Ainsi, en Afrique de l’Ouest, on observe des efforts marqués pour restaurer le passé en vue de bâtir l’avenir. En Côte d’Ivoire, le quartier historique de Grand-Bassam, inscrit au patrimoine mondial de l’UNESCO, a été réhabilité grâce à un partenariat entre les autorités locales et l’Union européenne. Près de 5 millions d’euros ont été investis pour restaurer les infrastructures et promouvoir le tourisme culturel. De même, au Bénin, les palais royaux d’Abomey ont bénéficié d’un financement mixte combinant des fonds publics, des dons d’ONG et des contributions internationales, avec un budget total de 1,5 million d’euros pour leur réhabilitation.
En Afrique australe et orientale, des approches innovantes permettent de préserver des sites exceptionnels tout en favorisant le développement local. Au Botswana, les Tsodilo Hills, un site inscrit au patrimoine mondial, bénéficient d’un modèle de gestion communautaire. Les revenus touristiques, estimés à 200 000 dollars par an, sont réinvestis dans la préservation du site tout en soutenant les activités économiques locales. En Tanzanie, le tourisme patrimonial représente près de 40 % des revenus touristiques totaux, renforçant l’importance de la conservation des sites historiques de Zanzibar, notamment la célèbre Stone Town.
Enfin, en Afrique de l’Est, des initiatives permettent de concilier traditions et modernité pour préserver des sites historiques. En Éthiopie, outre Lalibela, des initiatives similaires ont été mises en place à Gondar, où les châteaux historiques ont été restaurés grâce à une combinaison de financements publics et privés. Ces efforts ont permis de multiplier par deux la fréquentation touristique entre 2015 et 2020, générant des revenus supplémentaires pour les collectivités locales.
Ces exemples montrent que, malgré les défis, il est possible de développer des stratégies adaptées à chaque contexte pour protéger et valoriser le patrimoine en Afrique.
Vers une stratégie intégrée pour le financement du patrimoine
Pour garantir la durabilité des efforts de conservation, une stratégie intégrée s’impose.
L’expérience montre qu’aucun modèle unique ne peut répondre à tous les besoins. Il est essentiel d’associer différents mécanismes, comme les taxes locales, les subventions publiques, le crowdfunding et les PPP. En combinant ces approches, les collectivités peuvent réduire leur dépendance à une seule source de revenus et améliorer leur capacité à répondre aux urgences.
La formation des responsables locaux est cruciale pour maximiser l’impact des projets de conservation. Des programmes spécialisés, comme ceux soutenus par l’UNESCO, peuvent aider les collectivités à mieux gérer leurs ressources, élaborer des inventaires patrimoniaux et mettre en place des stratégies de financement adaptées.
Il est nécessaire d’inclure la préservation du patrimoine dans les plans d’aménagement urbain et les politiques de développement à long terme. Cela garantit que la conservation patrimoniale ne soit pas perçue comme un projet isolé, mais comme une composante essentielle du développement durable.

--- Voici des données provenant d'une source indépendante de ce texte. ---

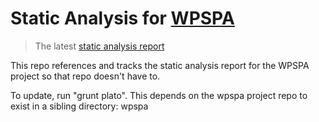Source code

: # Static Analysis for [WPSPA](http://github.com/localnerve/wpspa)

> The latest [static analysis report](http://htmlpreview.github.io/?https://github.com/localnerve/wpspa-report/blob/master/report/index.html "Plato Report")

This repo references and tracks the static analysis report for the WPSPA project so that repo doesn't have to.

To update, run "grunt plato". This depends on the wpspa project repo to exist in a sibling directory:
wpspa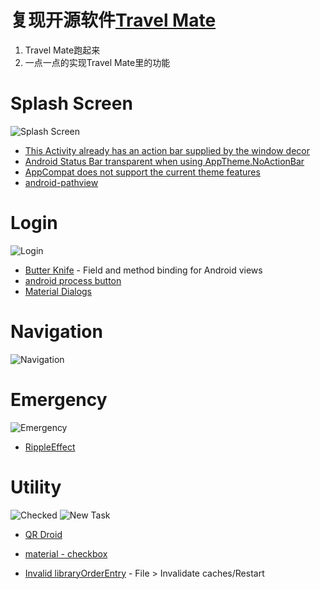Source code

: 
# 复现开源软件[Travel Mate](https://github.com/project-travel-mate/Travel-Mate)

1. Travel Mate跑起来
2. 一点一点的实现Travel Mate里的功能

# Splash Screen

![Splash Screen](doc/img/splash_screen.gif "Splash Screen")

* [This Activity already has an action bar supplied by the window decor](https://stackoverflow.com/questions/26515058/this-activity-already-has-an-action-bar-supplied-by-the-window-decor)
* [Android Status Bar transparent when using AppTheme.NoActionBar](https://stackoverflow.com/questions/37616517/android-status-bar-transparent-when-using-apptheme-noactionbar)
* [AppCompat does not support the current theme features](https://stackoverflow.com/questions/29784124/java-lang-illegalargumentexception-appcompat-does-not-support-the-current-theme)
* [android-pathview](https://github.com/geftimov/android-pathview)

# Login

![Login](doc/img/login.png "Login")

* [Butter Knife](http://jakewharton.github.io/butterknife/) - Field and method binding for Android views
* [android process button](https://github.com/dmytrodanylyk/android-process-button)
* [Material Dialogs](https://github.com/afollestad/material-dialogs)

# Navigation

![Navigation](doc/img/navigation.gif "Navigation")

# Emergency

![Emergency](doc/img/emergency.gif "Emergency")
* [RippleEffect](https://github.com/traex/RippleEffect)

# Utility

![Checked](doc/img/checklist_done.gif "Checked")
![New Task](doc/img/checklist_new_task.gif "New Task")

* [QR Droid](http://qrdroid.com/android-developers/)
* [material - checkbox](https://github.com/rey5137/material)

* [Invalid libraryOrderEntry](https://stackoverflow.com/questions/48071617/invalid-libraryorderentry) - File > Invalidate caches/Restart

Le partage d’expériences et de bonnes pratiques entre collectivités locales, à l’échelle régionale et internationale, peut jouer un rôle déterminant dans le succès des initiatives patrimoniales. Des plateformes telles que l’AIMF ou le réseau Africités offrent des opportunités pour renforcer cette collaboration.
Enfin, impliquer les communautés locales est essentiel. Des campagnes de sensibilisation et des programmes éducatifs peuvent aider à créer un sentiment d’appartenance et à mobiliser des soutiens pour la préservation du patrimoine.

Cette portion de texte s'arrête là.